--- Material shown Enclosed Below ---

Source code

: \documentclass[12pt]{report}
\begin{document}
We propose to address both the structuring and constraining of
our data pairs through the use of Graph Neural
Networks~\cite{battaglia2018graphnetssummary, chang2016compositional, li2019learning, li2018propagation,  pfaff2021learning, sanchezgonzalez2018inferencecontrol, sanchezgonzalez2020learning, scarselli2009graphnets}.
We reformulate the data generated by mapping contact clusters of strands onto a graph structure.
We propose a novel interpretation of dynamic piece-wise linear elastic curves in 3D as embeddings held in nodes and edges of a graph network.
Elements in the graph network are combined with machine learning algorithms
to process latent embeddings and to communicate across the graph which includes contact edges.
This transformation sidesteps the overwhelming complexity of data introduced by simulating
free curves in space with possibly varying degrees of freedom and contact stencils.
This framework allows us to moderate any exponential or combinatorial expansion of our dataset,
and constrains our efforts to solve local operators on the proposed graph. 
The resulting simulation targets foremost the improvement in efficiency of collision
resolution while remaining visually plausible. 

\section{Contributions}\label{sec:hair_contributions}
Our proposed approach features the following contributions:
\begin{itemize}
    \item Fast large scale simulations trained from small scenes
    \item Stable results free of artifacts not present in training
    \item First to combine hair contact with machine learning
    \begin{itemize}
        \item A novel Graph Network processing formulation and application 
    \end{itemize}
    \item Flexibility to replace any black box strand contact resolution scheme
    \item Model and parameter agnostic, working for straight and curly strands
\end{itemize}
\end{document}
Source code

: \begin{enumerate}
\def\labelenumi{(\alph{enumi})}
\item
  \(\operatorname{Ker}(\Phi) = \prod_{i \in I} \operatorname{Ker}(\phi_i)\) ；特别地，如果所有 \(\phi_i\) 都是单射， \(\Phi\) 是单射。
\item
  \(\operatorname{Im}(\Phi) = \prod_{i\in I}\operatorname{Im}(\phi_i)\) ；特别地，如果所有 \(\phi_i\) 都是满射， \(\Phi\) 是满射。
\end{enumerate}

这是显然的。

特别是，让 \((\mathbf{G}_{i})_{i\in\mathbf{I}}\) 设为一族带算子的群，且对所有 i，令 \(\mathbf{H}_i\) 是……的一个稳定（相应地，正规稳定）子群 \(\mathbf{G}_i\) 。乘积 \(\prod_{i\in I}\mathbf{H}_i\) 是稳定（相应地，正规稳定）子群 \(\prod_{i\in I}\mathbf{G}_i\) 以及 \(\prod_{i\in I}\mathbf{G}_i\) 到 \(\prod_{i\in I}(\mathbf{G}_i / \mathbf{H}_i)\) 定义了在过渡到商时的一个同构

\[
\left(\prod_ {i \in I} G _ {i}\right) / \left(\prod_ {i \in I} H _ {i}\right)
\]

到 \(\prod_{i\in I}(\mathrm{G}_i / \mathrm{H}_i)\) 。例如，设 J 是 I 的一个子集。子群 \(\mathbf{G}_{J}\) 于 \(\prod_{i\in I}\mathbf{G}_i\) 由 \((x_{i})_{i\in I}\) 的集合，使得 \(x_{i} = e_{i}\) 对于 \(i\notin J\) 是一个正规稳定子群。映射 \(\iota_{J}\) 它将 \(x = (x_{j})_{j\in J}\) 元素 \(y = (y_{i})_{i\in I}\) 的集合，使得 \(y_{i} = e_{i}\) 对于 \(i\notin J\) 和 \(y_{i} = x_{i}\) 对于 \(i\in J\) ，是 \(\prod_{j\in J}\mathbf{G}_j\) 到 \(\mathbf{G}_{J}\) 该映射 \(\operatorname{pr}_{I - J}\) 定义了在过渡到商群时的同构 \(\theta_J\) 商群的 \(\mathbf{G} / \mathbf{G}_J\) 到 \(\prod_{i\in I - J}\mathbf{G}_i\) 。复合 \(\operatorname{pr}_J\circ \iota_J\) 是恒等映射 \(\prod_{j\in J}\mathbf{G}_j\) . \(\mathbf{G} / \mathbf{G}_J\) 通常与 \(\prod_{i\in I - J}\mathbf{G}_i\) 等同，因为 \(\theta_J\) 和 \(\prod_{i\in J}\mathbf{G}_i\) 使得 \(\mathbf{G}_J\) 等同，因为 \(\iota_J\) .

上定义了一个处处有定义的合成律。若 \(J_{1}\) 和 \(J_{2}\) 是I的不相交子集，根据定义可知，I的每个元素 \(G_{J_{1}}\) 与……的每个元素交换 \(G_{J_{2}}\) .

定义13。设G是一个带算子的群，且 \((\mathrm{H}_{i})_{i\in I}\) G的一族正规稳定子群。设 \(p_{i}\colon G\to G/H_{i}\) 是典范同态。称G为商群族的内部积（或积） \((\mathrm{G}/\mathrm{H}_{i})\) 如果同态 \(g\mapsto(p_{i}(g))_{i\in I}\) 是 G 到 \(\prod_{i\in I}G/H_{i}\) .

--- End of Enclosed Material shown ---

Instructions for the task -
Produce the entries above once more, identical in every detail.

Exercise output -
Source code

: \documentclass[12pt]{report}
\begin{document}
We propose to address both the structuring and constraining of
our data pairs through the use of Graph Neural
Networks~\cite{battaglia2018graphnetssummary, chang2016compositional, li2019learning, li2018propagation,  pfaff2021learning, sanchezgonzalez2018inferencecontrol, sanchezgonzalez2020learning, scarselli2009graphnets}.
We reformulate the data generated by mapping contact clusters of strands onto a graph structure.
We propose a novel interpretation of dynamic piece-wise linear elastic curves in 3D as embeddings held in nodes and edges of a graph network.
Elements in the graph network are combined with machine learning algorithms
to process latent embeddings and to communicate across the graph which includes contact edges.
This transformation sidesteps the overwhelming complexity of data introduced by simulating
free curves in space with possibly varying degrees of freedom and contact stencils.
This framework allows us to moderate any exponential or combinatorial expansion of our dataset,
and constrains our efforts to solve local operators on the proposed graph. 
The resulting simulation targets foremost the improvement in efficiency of collision
resolution while remaining visually plausible. 

\section{Contributions}\label{sec:hair_contributions}
Our proposed approach features the following contributions:
\begin{itemize}
    \item Fast large scale simulations trained from small scenes
    \item Stable results free of artifacts not present in training
    \item First to combine hair contact with machine learning
    \begin{itemize}
        \item A novel Graph Network processing formulation and application 
    \end{itemize}
    \item Flexibility to replace any black box strand contact resolution scheme
    \item Model and parameter agnostic, working for straight and curly strands
\end{itemize}
\end{document}
Source code

: \begin{enumerate}
\def\labelenumi{(\alph{enumi})}
\item
  \(\operatorname{Ker}(\Phi) = \prod_{i \in I} \operatorname{Ker}(\phi_i)\) ；特别地，如果所有 \(\phi_i\) 都是单射， \(\Phi\) 是单射。
\item
  \(\operatorname{Im}(\Phi) = \prod_{i\in I}\operatorname{Im}(\phi_i)\) ；特别地，如果所有 \(\phi_i\) 都是满射， \(\Phi\) 是满射。
\end{enumerate}

这是显然的。

特别是，让 \((\mathbf{G}_{i})_{i\in\mathbf{I}}\) 设为一族带算子的群，且对所有 i，令 \(\mathbf{H}_i\) 是……的一个稳定（相应地，正规稳定）子群 \(\mathbf{G}_i\) 。乘积 \(\prod_{i\in I}\mathbf{H}_i\) 是稳定（相应地，正规稳定）子群 \(\prod_{i\in I}\mathbf{G}_i\) 以及 \(\prod_{i\in I}\mathbf{G}_i\) 到 \(\prod_{i\in I}(\mathbf{G}_i / \mathbf{H}_i)\) 定义了在过渡到商时的一个同构

\[
\left(\prod_ {i \in I} G _ {i}\right) / \left(\prod_ {i \in I} H _ {i}\right)
\]

到 \(\prod_{i\in I}(\mathrm{G}_i / \mathrm{H}_i)\) 。例如，设 J 是 I 的一个子集。子群 \(\mathbf{G}_{J}\) 于 \(\prod_{i\in I}\mathbf{G}_i\) 由 \((x_{i})_{i\in I}\) 的集合，使得 \(x_{i} = e_{i}\) 对于 \(i\notin J\) 是一个正规稳定子群。映射 \(\iota_{J}\) 它将 \(x = (x_{j})_{j\in J}\) 元素 \(y = (y_{i})_{i\in I}\) 的集合，使得 \(y_{i} = e_{i}\) 对于 \(i\notin J\) 和 \(y_{i} = x_{i}\) 对于 \(i\in J\) ，是 \(\prod_{j\in J}\mathbf{G}_j\) 到 \(\mathbf{G}_{J}\) 该映射 \(\operatorname{pr}_{I - J}\) 定义了在过渡到商群时的同构 \(\theta_J\) 商群的 \(\mathbf{G} / \mathbf{G}_J\) 到 \(\prod_{i\in I - J}\mathbf{G}_i\) 。复合 \(\operatorname{pr}_J\circ \iota_J\) 是恒等映射 \(\prod_{j\in J}\mathbf{G}_j\) . \(\mathbf{G} / \mathbf{G}_J\) 通常与 \(\prod_{i\in I - J}\mathbf{G}_i\) 等同，因为 \(\theta_J\) 和 \(\prod_{i\in J}\mathbf{G}_i\) 使得 \(\mathbf{G}_J\) 等同，因为 \(\iota_J\) .

上定义了一个处处有定义的合成律。若 \(J_{1}\) 和 \(J_{2}\) 是I的不相交子集，根据定义可知，I的每个元素 \(G_{J_{1}}\) 与……的每个元素交换 \(G_{J_{2}}\) .

定义13。设G是一个带算子的群，且 \((\mathrm{H}_{i})_{i\in I}\) G的一族正规稳定子群。设 \(p_{i}\colon G\to G/H_{i}\) 是典范同态。称G为商群族的内部积（或积） \((\mathrm{G}/\mathrm{H}_{i})\) 如果同态 \(g\mapsto(p_{i}(g))_{i\in I}\) 是 G 到 \(\prod_{i\in I}G/H_{i}\) .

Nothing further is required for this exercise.